DESCRIPTION OF THE TASK: Every line below that holds the string "name" should be copied.

* * * * *

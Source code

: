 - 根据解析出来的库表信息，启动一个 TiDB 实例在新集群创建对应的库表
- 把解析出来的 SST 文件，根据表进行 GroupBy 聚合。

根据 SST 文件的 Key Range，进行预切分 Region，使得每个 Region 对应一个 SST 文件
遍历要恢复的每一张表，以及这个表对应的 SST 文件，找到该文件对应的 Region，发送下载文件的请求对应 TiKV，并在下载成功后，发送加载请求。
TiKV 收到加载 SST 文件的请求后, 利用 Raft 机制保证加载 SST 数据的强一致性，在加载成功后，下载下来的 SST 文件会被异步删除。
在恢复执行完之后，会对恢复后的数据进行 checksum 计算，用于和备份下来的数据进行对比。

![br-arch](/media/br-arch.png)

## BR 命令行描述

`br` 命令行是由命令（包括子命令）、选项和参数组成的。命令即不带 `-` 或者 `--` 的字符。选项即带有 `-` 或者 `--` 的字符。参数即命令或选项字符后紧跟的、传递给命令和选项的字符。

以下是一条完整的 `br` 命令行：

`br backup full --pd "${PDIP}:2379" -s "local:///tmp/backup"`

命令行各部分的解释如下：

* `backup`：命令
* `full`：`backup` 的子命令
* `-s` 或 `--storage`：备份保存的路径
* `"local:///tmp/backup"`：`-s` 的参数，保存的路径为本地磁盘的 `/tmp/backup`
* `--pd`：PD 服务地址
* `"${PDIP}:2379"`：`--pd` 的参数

* * * * *

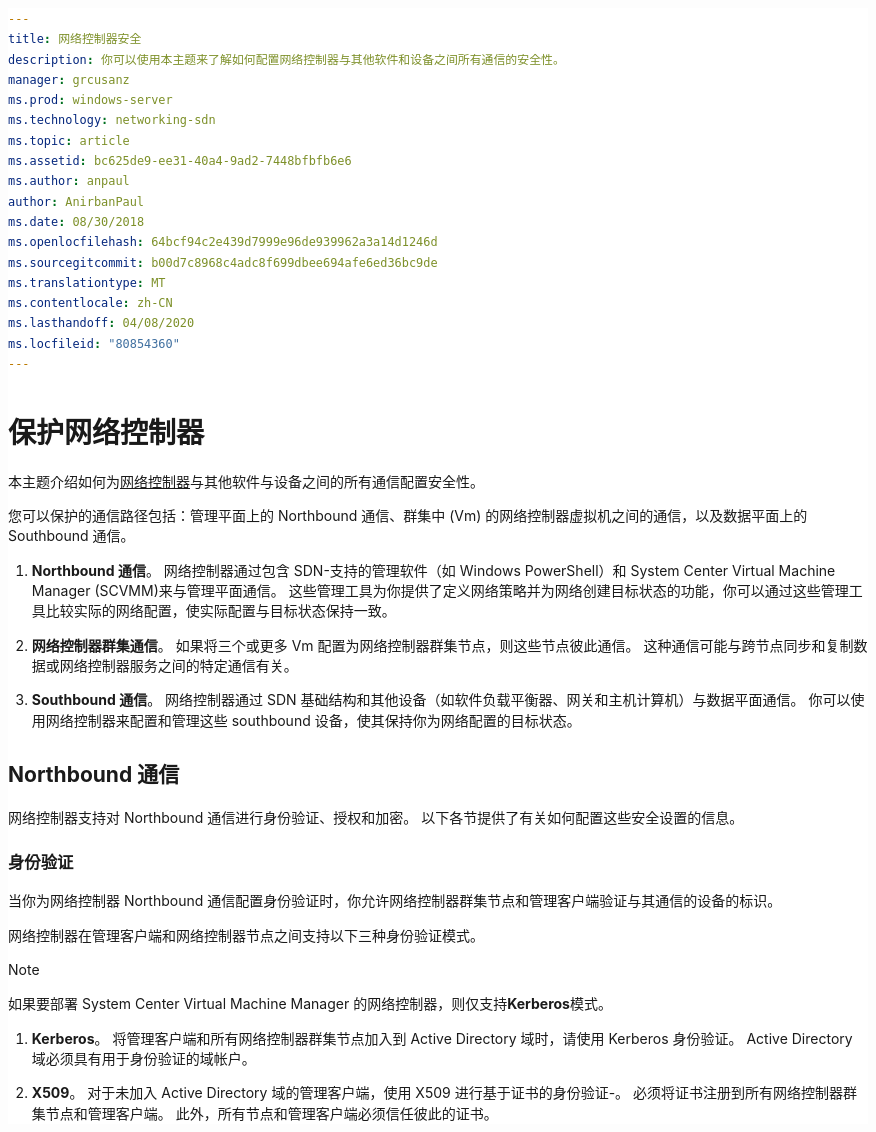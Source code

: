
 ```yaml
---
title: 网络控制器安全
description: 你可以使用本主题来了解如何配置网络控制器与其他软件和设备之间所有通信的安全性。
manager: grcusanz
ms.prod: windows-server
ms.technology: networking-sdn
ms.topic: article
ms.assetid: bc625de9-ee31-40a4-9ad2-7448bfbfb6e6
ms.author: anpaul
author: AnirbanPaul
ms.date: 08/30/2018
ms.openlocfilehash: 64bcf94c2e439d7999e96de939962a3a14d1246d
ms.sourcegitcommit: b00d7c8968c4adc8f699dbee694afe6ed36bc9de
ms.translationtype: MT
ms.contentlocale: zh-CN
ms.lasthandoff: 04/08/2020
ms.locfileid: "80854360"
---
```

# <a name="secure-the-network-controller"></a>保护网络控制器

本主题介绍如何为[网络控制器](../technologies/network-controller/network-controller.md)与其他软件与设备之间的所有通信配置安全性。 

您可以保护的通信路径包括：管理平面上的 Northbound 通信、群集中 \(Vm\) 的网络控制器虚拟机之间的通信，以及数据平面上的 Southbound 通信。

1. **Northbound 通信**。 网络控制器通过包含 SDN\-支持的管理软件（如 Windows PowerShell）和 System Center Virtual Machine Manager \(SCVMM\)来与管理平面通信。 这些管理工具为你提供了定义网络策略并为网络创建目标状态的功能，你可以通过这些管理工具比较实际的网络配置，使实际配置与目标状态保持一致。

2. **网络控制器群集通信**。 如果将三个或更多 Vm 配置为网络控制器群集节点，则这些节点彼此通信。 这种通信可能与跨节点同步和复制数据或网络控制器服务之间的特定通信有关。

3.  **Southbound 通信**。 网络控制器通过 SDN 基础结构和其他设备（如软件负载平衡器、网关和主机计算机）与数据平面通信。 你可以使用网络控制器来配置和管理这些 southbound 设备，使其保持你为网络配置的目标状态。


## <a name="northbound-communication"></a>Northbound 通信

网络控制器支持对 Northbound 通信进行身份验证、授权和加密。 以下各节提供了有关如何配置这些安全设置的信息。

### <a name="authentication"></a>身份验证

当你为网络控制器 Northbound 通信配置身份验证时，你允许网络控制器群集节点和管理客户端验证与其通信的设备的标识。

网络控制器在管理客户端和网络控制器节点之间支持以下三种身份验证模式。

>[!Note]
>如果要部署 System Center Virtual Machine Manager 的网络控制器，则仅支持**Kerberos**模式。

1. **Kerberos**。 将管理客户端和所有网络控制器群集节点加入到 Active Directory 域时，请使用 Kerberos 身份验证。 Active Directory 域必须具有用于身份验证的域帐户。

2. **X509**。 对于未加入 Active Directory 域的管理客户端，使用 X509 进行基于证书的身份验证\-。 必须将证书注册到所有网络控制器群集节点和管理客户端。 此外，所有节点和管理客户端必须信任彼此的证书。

* * * * *

ANSWER BELOW:
# <a name="secure-the-network-controller"></a>保护网络控制器
## <a name="northbound-communication"></a>Northbound 通信
### <a name="authentication"></a>身份验证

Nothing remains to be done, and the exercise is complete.